What Is Greenwich Mean Time (GMT)?

Greenwich Mean Time (GMT) is the mean solar time at the Royal Observatory in Greenwich, London. Before 1 January 1972, GMT was used worldwide as a reference time independent of locations. The meridian at Greenwich is also the Prime Meridian, where longitude is defined to be 0 degree.

GMT - Greenwich Mean Time
GMT - Greenwich Mean Time

Greenwich Mean Time (GMT) is calculated roughly like this:

  • First, observe each day the actual noon time, which is the moment when the sun reaches its highest point in the sky at Greenwich.
  • Then, calculate the annual mean value of the actual noon time. Because of Earth's uneven speed, the mean value may be up to 16 minutes away from the actual noon time on some day.
  • Finally, use this mean noon time as the GMT noon time, 12pm GMT, to define the rest of the GMT timescale.

What Is Universal Time (UT)?

Universal Time (UT) is a timescale based on the rotation of the Earth. UT is more accurate than Greenwich Mean Time (GMT).
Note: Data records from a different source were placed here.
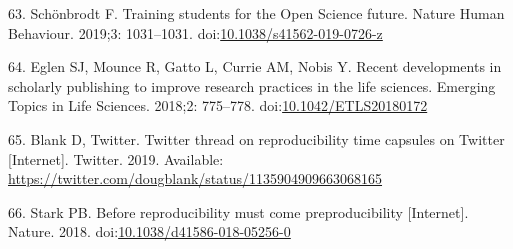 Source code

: \documentclass[10pt,letterpaper]{article}
\begin{document}
\leavevmode\hypertarget{ref-schonbrodt_training_2019}{}%
63. Schönbrodt F. Training students for the Open Science future. Nature
Human Behaviour. 2019;3: 1031--1031.
doi:\href{https://doi.org/10.1038/s41562-019-0726-z}{10.1038/s41562-019-0726-z}

\leavevmode\hypertarget{ref-eglen_recent_2018}{}%
64. Eglen SJ, Mounce R, Gatto L, Currie AM, Nobis Y. Recent developments
in scholarly publishing to improve research practices in the life
sciences. Emerging Topics in Life Sciences. 2018;2: 775--778.
doi:\href{https://doi.org/10.1042/ETLS20180172}{10.1042/ETLS20180172}

\leavevmode\hypertarget{ref-blank_twitter_2019}{}%
65. Blank D, Twitter. Twitter thread on reproducibility time capsules on
Twitter {[}Internet{]}. Twitter. 2019. Available:
\url{https://twitter.com/dougblank/status/1135904909663068165}

\leavevmode\hypertarget{ref-stark_before_2018}{}%
66. Stark PB. Before reproducibility must come preproducibility
{[}Internet{]}. Nature. 2018.
doi:\href{https://doi.org/10.1038/d41586-018-05256-0}{10.1038/d41586-018-05256-0}

\nolinenumbers
\end{document}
UT is used as the reference time worldwide since 1 January 1972.

UT - Universal Time
UT - Universal Time

As shown in figure on the right, the rotation of the Earth can be measured based on the Sun or a far away star resulting 2 definitions for the period of day.

  • A sidereal day is defined when the Earth has rotated 360 degrees to face the same star again and moved from position 1 to position 2.
  • A solar day is defined when the Earth has rotated a little bit more than 360 degrees to face the Sun again and moved from position 1 to position 3.

Universal Time (UT) has several versions:

  • UT0 - Universal Time determined by observing the diurnal motion of stars or extragalactic radio sources, and also from ranging observations of the Moon and artificial Earth satellites.
  • UT1 - Universal Time computed from observations of distant quasars using long baseline interferometry, laser ranging of the Moon and artificial satellites, as well as the determination of GPS satellite orbits.
  • UT1R - A smoothed version of UT1, filtering out periodic variations due to tides.
  • UT2 - A smoothed version of UT1, filtering out periodic seasonal variations.
  • UT2R - A smoothed version of UT1, incorporating both the seasonal corrections of UT2 and the tidal corrections of UT1R. It is the most smoothed form of Universal Time.
  • UTC (Coordinated Universal Time) - An atomic timescale that approximates UT1. It is the international standard on which civil time is based now.

What Is Coordinated Universal Time (UTC)?

UTC (Coordinated Universal Time) is a timescale based on a caesium atomic clock that synchronised with UT. Today, UTC is the time standard by which the world regulates clocks and time.

UTC - Coordinated Universal Time
UTC - Coordinated Universal Time

UTC is based on International Atomic Time (TAI) with leap seconds added at irregular intervals to compensate for the Earth's slowing rotation.[2] Leap seconds are used to allow UTC to closely track Universal Time (UT1).

Since the difference between UTC and UT1 is not allowed to exceed 0.9 seconds, if high precision is not required, the general term Universal Time (UT) may be used.[6]

In casual use, when fractions of a second are not important, Greenwich Mean Time (GMT) can be considered equivalent to UTC or UT1. Saying "GMT" often implies either UTC or UT1 when used within informal or casual contexts. In technical contexts, usage of "GMT" is avoided; the unambiguous terminology "UTC" or "UT1" is preferred.[6]